When you come to a picture, pass over it, and set down the entries below exactly.
━━━━━ Information given ━━━━━
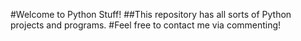#Welcome to Python Stuff!
##This repository has all sorts of Python projects and programs.
#Feel free to contact me via commenting!
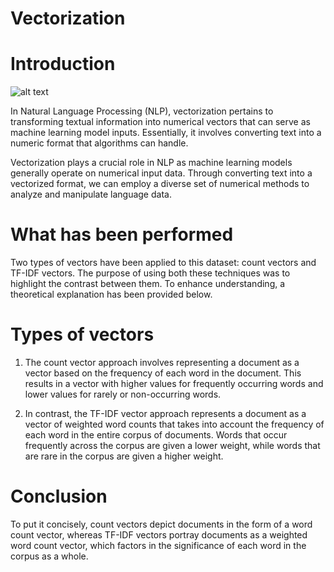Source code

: # Vectorization

# Introduction

![alt text](https://th.bing.com/th/id/R.a1293480c0ed6bf1ff72d05fe29192f7?rik=DVw9%2bCEtr%2bP0zw&riu=http%3a%2f%2fgifimage.net%2fwp-content%2fuploads%2f2017%2f11%2fintroduction-gif-7.gif&ehk=fIq34BcPvQ7sY2qaVQQHd8qRyH%2bQc7gVgyBiq9zbFx4%3d&risl=&pid=ImgRaw&r=0)

In Natural Language Processing (NLP), vectorization pertains to transforming textual information into numerical vectors that can serve as machine learning model inputs. Essentially, it involves converting text into a numeric format that algorithms can handle.

Vectorization plays a crucial role in NLP as machine learning models generally operate on numerical input data. Through converting text into a vectorized format, we can employ a diverse set of numerical methods to analyze and manipulate language data.

# What has been performed

Two types of vectors have been applied to this dataset: count vectors and TF-IDF vectors. The purpose of using both these techniques was to highlight the contrast between them. To enhance understanding, a theoretical explanation has been provided below.

# Types of vectors

1. The count vector approach involves representing a document as a vector based on the frequency of each word in the document. This results in a vector with higher values for frequently occurring words and lower values for rarely or non-occurring words.

2. In contrast, the TF-IDF vector approach represents a document as a vector of weighted word counts that takes into account the frequency of each word in the entire corpus of documents. Words that occur frequently across the corpus are given a lower weight, while words that are rare in the corpus are given a higher weight.

# Conclusion

To put it concisely, count vectors depict documents in the form of a word count vector, whereas TF-IDF vectors portray documents as a weighted word count vector, which factors in the significance of each word in the corpus as a whole.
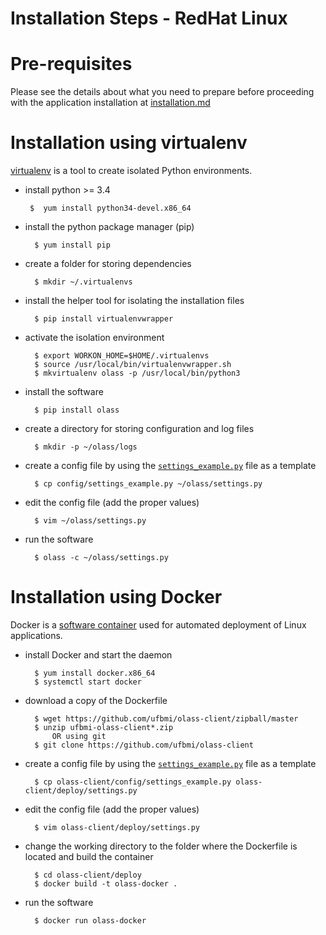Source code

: # Installation Steps - RedHat Linux

# Pre-requisites

Please see the details about what you need to prepare before proceeding with
the application installation at [installation.md](installation.md)


# Installation using virtualenv

[virtualenv](https://virtualenv.pypa.io/en/stable/) is a tool to create isolated
Python environments.


- install python >= 3.4

       $  yum install python34-devel.x86_64

- install the python package manager (pip)

        $ yum install pip

- create a folder for storing dependencies

        $ mkdir ~/.virtualenvs

- install the helper tool for isolating the installation files

        $ pip install virtualenvwrapper

- activate the isolation environment

        $ export WORKON_HOME=$HOME/.virtualenvs
        $ source /usr/local/bin/virtualenvwrapper.sh
        $ mkvirtualenv olass -p /usr/local/bin/python3

- install the software

        $ pip install olass

- create a directory for storing configuration and log files

        $ mkdir -p ~/olass/logs

- create a config file by using the
[`settings_example.py`](https://github.com/ufbmi/olass-client/blob/master/config/settings_example.py)
file as a template

        $ cp config/settings_example.py ~/olass/settings.py

- edit the config file (add the proper values)

        $ vim ~/olass/settings.py

- run the software

        $ olass -c ~/olass/settings.py

# Installation using Docker

Docker is a [software container](https://docs.docker.com/docker-for-windows/)
used for automated deployment of Linux applications.


- install Docker and start the daemon

        $ yum install docker.x86_64
        $ systemctl start docker

- download a copy of the Dockerfile

        $ wget https://github.com/ufbmi/olass-client/zipball/master
        $ unzip ufbmi-olass-client*.zip
            OR using git
        $ git clone https://github.com/ufbmi/olass-client

- create a config file by using the [`settings_example.py`](https://github.com/ufbmi/olass-client/blob/master/config/settings_example.py)
file as a template

        $ cp olass-client/config/settings_example.py olass-client/deploy/settings.py

- edit the config file (add the proper values)

        $ vim olass-client/deploy/settings.py


- change the working directory to the folder where the Dockerfile is located and build the container

        $ cd olass-client/deploy
        $ docker build -t olass-docker .

- run the software

        $ docker run olass-docker
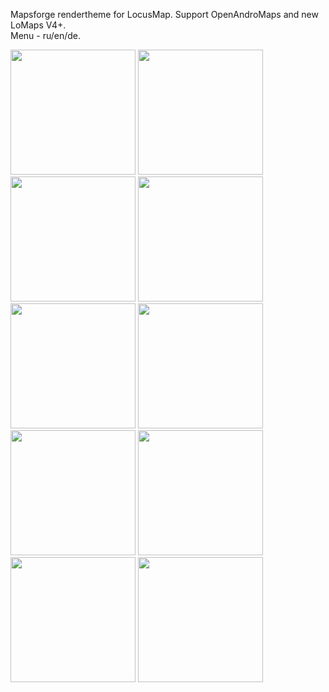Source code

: Mapsforge rendertheme for LocusMap. Support OpenAndroMaps and new LoMaps V4+.<br>
Menu - ru/en/de.


<img src="https://user-images.githubusercontent.com/97698777/230924045-9ed6aad8-ba17-4eac-9bb8-96bd50de3d59.jpg" width="200"> <img src="https://user-images.githubusercontent.com/97698777/230924051-e675faac-d9c2-4d95-943a-8f16f7ff3590.jpg" width="200"> <img src="https://user-images.githubusercontent.com/97698777/230924054-8e94cfae-9b97-4c17-a06b-fbf986f77b0a.jpg" width="200"> <img src="https://user-images.githubusercontent.com/97698777/230924061-23227872-827b-4290-9407-7951243e0141.png" width="200"> <img src="https://user-images.githubusercontent.com/97698777/230924065-1315e456-e911-41e3-bd8c-174958edbfc9.png" width="200"> <img src="https://user-images.githubusercontent.com/97698777/230924071-bcf41b96-9b1b-4d77-a008-0319b8b96780.png" width="200"> <img src="https://user-images.githubusercontent.com/97698777/230924076-8a14224b-bf8a-4740-908e-94655e3f7b9c.png" width="200"> <img src="https://user-images.githubusercontent.com/97698777/230925458-292a8f2c-0e0d-4149-a230-a65463abb62e.png" width="200"> <img src="https://user-images.githubusercontent.com/97698777/230968332-a36c5a7d-1241-4744-834c-00032fbdb6a6.png" width="200"> <img src="https://user-images.githubusercontent.com/97698777/230968336-32c86228-6f1e-4f1f-b227-e86537cf1313.png" width="200">
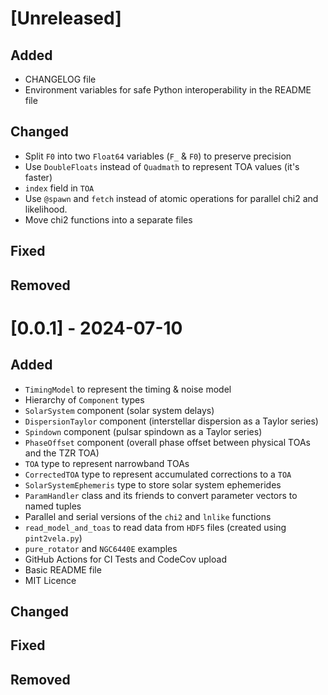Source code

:# [Unreleased]
## Added
- CHANGELOG file
- Environment variables for safe Python interoperability in the README file
## Changed
- Split `F0` into two `Float64` variables (`F_` & `F0`) to preserve precision
- Use `DoubleFloats` instead of `Quadmath` to represent TOA values (it's faster)
- `index` field in `TOA`
- Use `@spawn` and `fetch` instead of atomic operations for parallel chi2 and likelihood.
- Move chi2 functions into a separate files
## Fixed
## Removed

# [0.0.1] - 2024-07-10
## Added
- `TimingModel` to represent the timing & noise model
- Hierarchy of `Component` types
- `SolarSystem` component (solar system delays)
- `DispersionTaylor` component (interstellar dispersion as a Taylor series)
- `Spindown` component (pulsar spindown as a Taylor series)
- `PhaseOffset` component (overall phase offset between physical TOAs and the TZR TOA)
- `TOA` type to represent narrowband TOAs
- `CorrectedTOA` type to represent accumulated corrections to a `TOA`
- `SolarSystemEphemeris` type to store solar system ephemerides
- `ParamHandler` class and its friends to convert parameter vectors to named tuples
- Parallel and serial versions of the `chi2` and `lnlike` functions
- `read_model_and_toas` to read data from `HDF5` files (created using `pint2vela.py`)
- `pure_rotator` and `NGC6440E` examples
- GitHub Actions for CI Tests and CodeCov upload
- Basic README file
- MIT Licence
## Changed
## Fixed
## Removed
━━━━━
Answer area
#Welcome to Python Stuff!
##This repository has all sorts of Python projects and programs.
#Feel free to contact me via commenting!
Source code

: # Vectorization

# Introduction

![alt text](https://th.bing.com/th/id/R.a1293480c0ed6bf1ff72d05fe29192f7?rik=DVw9%2bCEtr%2bP0zw&riu=http%3a%2f%2fgifimage.net%2fwp-content%2fuploads%2f2017%2f11%2fintroduction-gif-7.gif&ehk=fIq34BcPvQ7sY2qaVQQHd8qRyH%2bQc7gVgyBiq9zbFx4%3d&risl=&pid=ImgRaw&r=0)

In Natural Language Processing (NLP), vectorization pertains to transforming textual information into numerical vectors that can serve as machine learning model inputs. Essentially, it involves converting text into a numeric format that algorithms can handle.

Vectorization plays a crucial role in NLP as machine learning models generally operate on numerical input data. Through converting text into a vectorized format, we can employ a diverse set of numerical methods to analyze and manipulate language data.

# What has been performed

Two types of vectors have been applied to this dataset: count vectors and TF-IDF vectors. The purpose of using both these techniques was to highlight the contrast between them. To enhance understanding, a theoretical explanation has been provided below.

# Types of vectors

1. The count vector approach involves representing a document as a vector based on the frequency of each word in the document. This results in a vector with higher values for frequently occurring words and lower values for rarely or non-occurring words.

2. In contrast, the TF-IDF vector approach represents a document as a vector of weighted word counts that takes into account the frequency of each word in the entire corpus of documents. Words that occur frequently across the corpus are given a lower weight, while words that are rare in the corpus are given a higher weight.

# Conclusion

To put it concisely, count vectors depict documents in the form of a word count vector, whereas TF-IDF vectors portray documents as a weighted word count vector, which factors in the significance of each word in the corpus as a whole.
Source code

: # Installation Steps - RedHat Linux

# Pre-requisites

Please see the details about what you need to prepare before proceeding with
the application installation at [installation.md](installation.md)


# Installation using virtualenv

[virtualenv](https://virtualenv.pypa.io/en/stable/) is a tool to create isolated
Python environments.


- install python >= 3.4

       $  yum install python34-devel.x86_64

- install the python package manager (pip)

        $ yum install pip

- create a folder for storing dependencies

        $ mkdir ~/.virtualenvs

- install the helper tool for isolating the installation files

        $ pip install virtualenvwrapper

- activate the isolation environment

        $ export WORKON_HOME=$HOME/.virtualenvs
        $ source /usr/local/bin/virtualenvwrapper.sh
        $ mkvirtualenv olass -p /usr/local/bin/python3

- install the software

        $ pip install olass

- create a directory for storing configuration and log files

        $ mkdir -p ~/olass/logs

- create a config file by using the
[`settings_example.py`](https://github.com/ufbmi/olass-client/blob/master/config/settings_example.py)
file as a template

        $ cp config/settings_example.py ~/olass/settings.py

- edit the config file (add the proper values)

        $ vim ~/olass/settings.py

- run the software

        $ olass -c ~/olass/settings.py

# Installation using Docker

Docker is a [software container](https://docs.docker.com/docker-for-windows/)
used for automated deployment of Linux applications.


- install Docker and start the daemon

        $ yum install docker.x86_64
        $ systemctl start docker

- download a copy of the Dockerfile

        $ wget https://github.com/ufbmi/olass-client/zipball/master
        $ unzip ufbmi-olass-client*.zip
            OR using git
        $ git clone https://github.com/ufbmi/olass-client

- create a config file by using the [`settings_example.py`](https://github.com/ufbmi/olass-client/blob/master/config/settings_example.py)
file as a template

        $ cp olass-client/config/settings_example.py olass-client/deploy/settings.py

- edit the config file (add the proper values)

        $ vim olass-client/deploy/settings.py


- change the working directory to the folder where the Dockerfile is located and build the container

        $ cd olass-client/deploy
        $ docker build -t olass-docker .

- run the software

        $ docker run olass-docker
Source code

: Mapsforge rendertheme for LocusMap. Support OpenAndroMaps and new LoMaps V4+.<br>
Menu - ru/en/de.


<img src="https://user-images.githubusercontent.com/97698777/230924045-9ed6aad8-ba17-4eac-9bb8-96bd50de3d59.jpg" width="200"> <img src="https://user-images.githubusercontent.com/97698777/230924051-e675faac-d9c2-4d95-943a-8f16f7ff3590.jpg" width="200"> <img src="https://user-images.githubusercontent.com/97698777/230924054-8e94cfae-9b97-4c17-a06b-fbf986f77b0a.jpg" width="200"> <img src="https://user-images.githubusercontent.com/97698777/230924061-23227872-827b-4290-9407-7951243e0141.png" width="200"> <img src="https://user-images.githubusercontent.com/97698777/230924065-1315e456-e911-41e3-bd8c-174958edbfc9.png" width="200"> <img src="https://user-images.githubusercontent.com/97698777/230924071-bcf41b96-9b1b-4d77-a008-0319b8b96780.png" width="200"> <img src="https://user-images.githubusercontent.com/97698777/230924076-8a14224b-bf8a-4740-908e-94655e3f7b9c.png" width="200"> <img src="https://user-images.githubusercontent.com/97698777/230925458-292a8f2c-0e0d-4149-a230-a65463abb62e.png" width="200"> <img src="https://user-images.githubusercontent.com/97698777/230968332-a36c5a7d-1241-4744-834c-00032fbdb6a6.png" width="200"> <img src="https://user-images.githubusercontent.com/97698777/230968336-32c86228-6f1e-4f1f-b227-e86537cf1313.png" width="200">
Source code

:# [Unreleased]
## Added
- CHANGELOG file
- Environment variables for safe Python interoperability in the README file
## Changed
- Split `F0` into two `Float64` variables (`F_` & `F0`) to preserve precision
- Use `DoubleFloats` instead of `Quadmath` to represent TOA values (it's faster)
- `index` field in `TOA`
- Use `@spawn` and `fetch` instead of atomic operations for parallel chi2 and likelihood.
- Move chi2 functions into a separate files
## Fixed
## Removed

# [0.0.1] - 2024-07-10
## Added
- `TimingModel` to represent the timing & noise model
- Hierarchy of `Component` types
- `SolarSystem` component (solar system delays)
- `DispersionTaylor` component (interstellar dispersion as a Taylor series)
- `Spindown` component (pulsar spindown as a Taylor series)
- `PhaseOffset` component (overall phase offset between physical TOAs and the TZR TOA)
- `TOA` type to represent narrowband TOAs
- `CorrectedTOA` type to represent accumulated corrections to a `TOA`
- `SolarSystemEphemeris` type to store solar system ephemerides
- `ParamHandler` class and its friends to convert parameter vectors to named tuples
- Parallel and serial versions of the `chi2` and `lnlike` functions
- `read_model_and_toas` to read data from `HDF5` files (created using `pint2vela.py`)
- `pure_rotator` and `NGC6440E` examples
- GitHub Actions for CI Tests and CodeCov upload
- Basic README file
- MIT Licence
## Changed
## Fixed
## Removed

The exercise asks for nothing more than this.